Extract all lines in the data that contain the word "second".

-.-.-

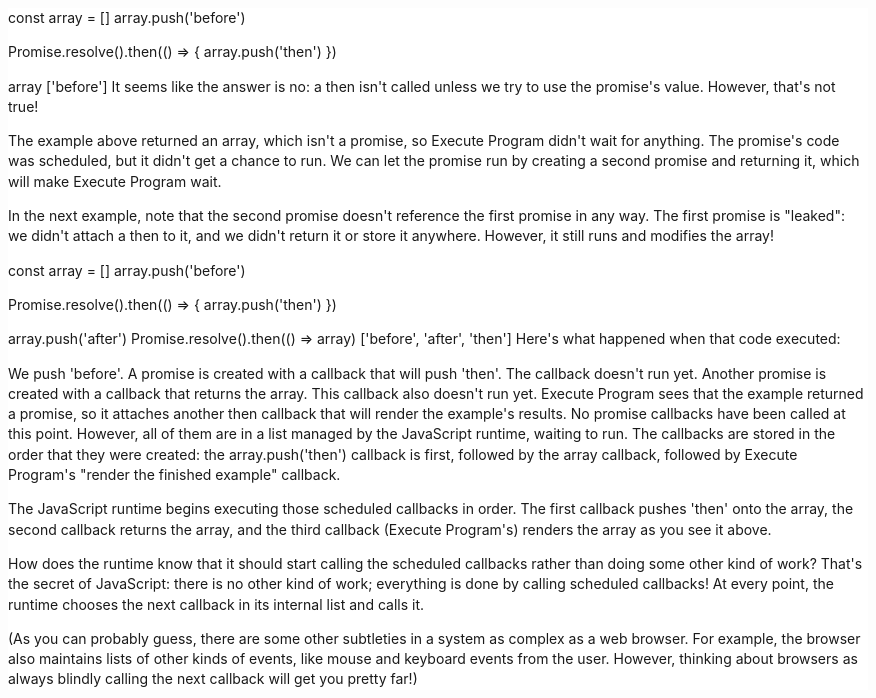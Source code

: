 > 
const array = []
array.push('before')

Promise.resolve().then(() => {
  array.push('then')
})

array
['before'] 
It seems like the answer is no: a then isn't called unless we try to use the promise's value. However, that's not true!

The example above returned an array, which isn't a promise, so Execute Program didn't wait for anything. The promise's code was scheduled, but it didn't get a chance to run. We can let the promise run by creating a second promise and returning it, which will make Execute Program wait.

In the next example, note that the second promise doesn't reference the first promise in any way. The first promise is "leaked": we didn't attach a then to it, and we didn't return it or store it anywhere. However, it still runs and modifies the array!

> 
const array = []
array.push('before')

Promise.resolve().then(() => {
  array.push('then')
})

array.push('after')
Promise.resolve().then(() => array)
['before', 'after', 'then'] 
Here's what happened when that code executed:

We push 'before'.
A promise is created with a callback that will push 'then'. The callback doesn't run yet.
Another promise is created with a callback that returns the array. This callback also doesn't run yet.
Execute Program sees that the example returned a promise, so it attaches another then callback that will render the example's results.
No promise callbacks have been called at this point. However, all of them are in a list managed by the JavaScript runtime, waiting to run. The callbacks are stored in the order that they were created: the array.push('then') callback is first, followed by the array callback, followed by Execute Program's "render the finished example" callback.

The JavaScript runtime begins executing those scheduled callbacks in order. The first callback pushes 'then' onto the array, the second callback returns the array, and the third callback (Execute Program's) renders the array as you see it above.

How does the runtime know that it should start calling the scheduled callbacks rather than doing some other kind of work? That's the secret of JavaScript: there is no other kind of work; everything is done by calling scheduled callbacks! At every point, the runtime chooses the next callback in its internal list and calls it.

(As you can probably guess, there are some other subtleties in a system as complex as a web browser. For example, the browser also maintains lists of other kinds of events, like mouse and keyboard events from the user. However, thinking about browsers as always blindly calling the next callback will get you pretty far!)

-.-.-

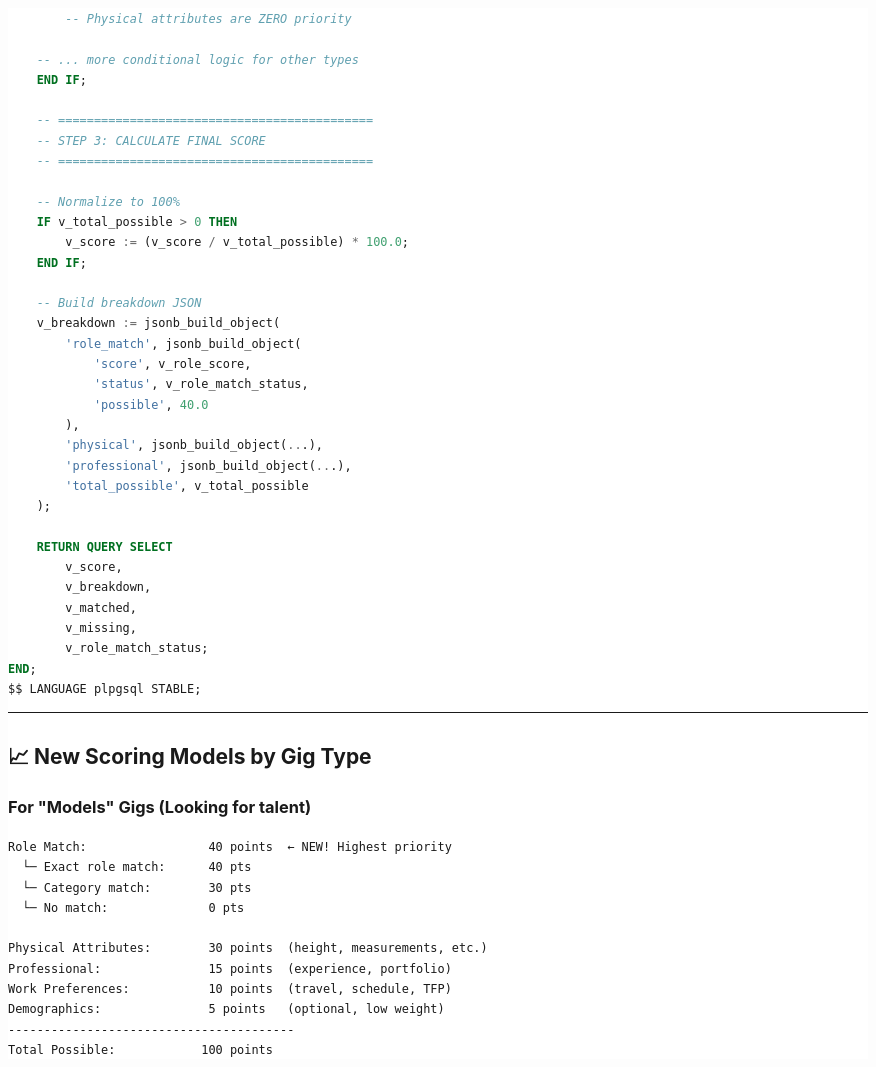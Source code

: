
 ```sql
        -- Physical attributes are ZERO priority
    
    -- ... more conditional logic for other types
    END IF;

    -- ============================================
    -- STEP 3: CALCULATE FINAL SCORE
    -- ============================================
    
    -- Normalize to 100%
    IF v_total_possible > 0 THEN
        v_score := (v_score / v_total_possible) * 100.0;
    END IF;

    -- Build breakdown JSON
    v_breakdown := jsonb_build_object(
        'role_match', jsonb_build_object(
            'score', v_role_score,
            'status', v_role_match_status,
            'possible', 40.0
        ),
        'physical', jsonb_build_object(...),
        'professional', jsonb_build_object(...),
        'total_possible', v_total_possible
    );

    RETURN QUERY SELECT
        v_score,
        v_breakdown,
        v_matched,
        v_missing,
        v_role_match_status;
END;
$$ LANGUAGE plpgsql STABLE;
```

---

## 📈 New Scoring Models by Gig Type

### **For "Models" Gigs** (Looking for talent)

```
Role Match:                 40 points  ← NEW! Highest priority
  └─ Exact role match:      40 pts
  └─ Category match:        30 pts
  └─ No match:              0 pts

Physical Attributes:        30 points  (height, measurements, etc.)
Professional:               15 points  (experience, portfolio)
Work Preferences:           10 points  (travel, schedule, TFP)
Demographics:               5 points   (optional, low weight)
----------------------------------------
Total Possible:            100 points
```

-.-.-

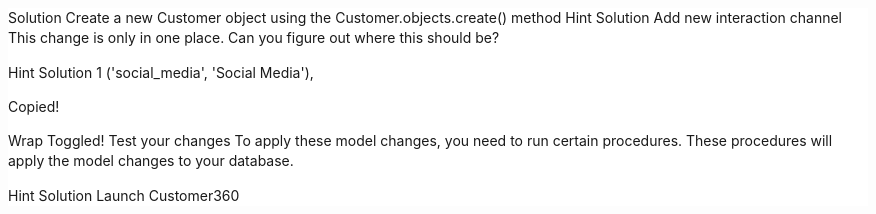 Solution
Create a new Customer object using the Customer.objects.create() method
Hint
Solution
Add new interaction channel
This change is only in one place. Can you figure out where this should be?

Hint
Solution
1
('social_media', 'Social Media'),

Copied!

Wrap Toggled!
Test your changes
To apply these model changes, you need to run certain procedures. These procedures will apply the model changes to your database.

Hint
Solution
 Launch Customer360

-.-.-

WRITTEN SOLUTION:
The example above returned an array, which isn't a promise, so Execute Program didn't wait for anything. The promise's code was scheduled, but it didn't get a chance to run. We can let the promise run by creating a second promise and returning it, which will make Execute Program wait.
In the next example, note that the second promise doesn't reference the first promise in any way. The first promise is "leaked": we didn't attach a then to it, and we didn't return it or store it anywhere. However, it still runs and modifies the array!
The JavaScript runtime begins executing those scheduled callbacks in order. The first callback pushes 'then' onto the array, the second callback returns the array, and the third callback (Execute Program's) renders the array as you see it above.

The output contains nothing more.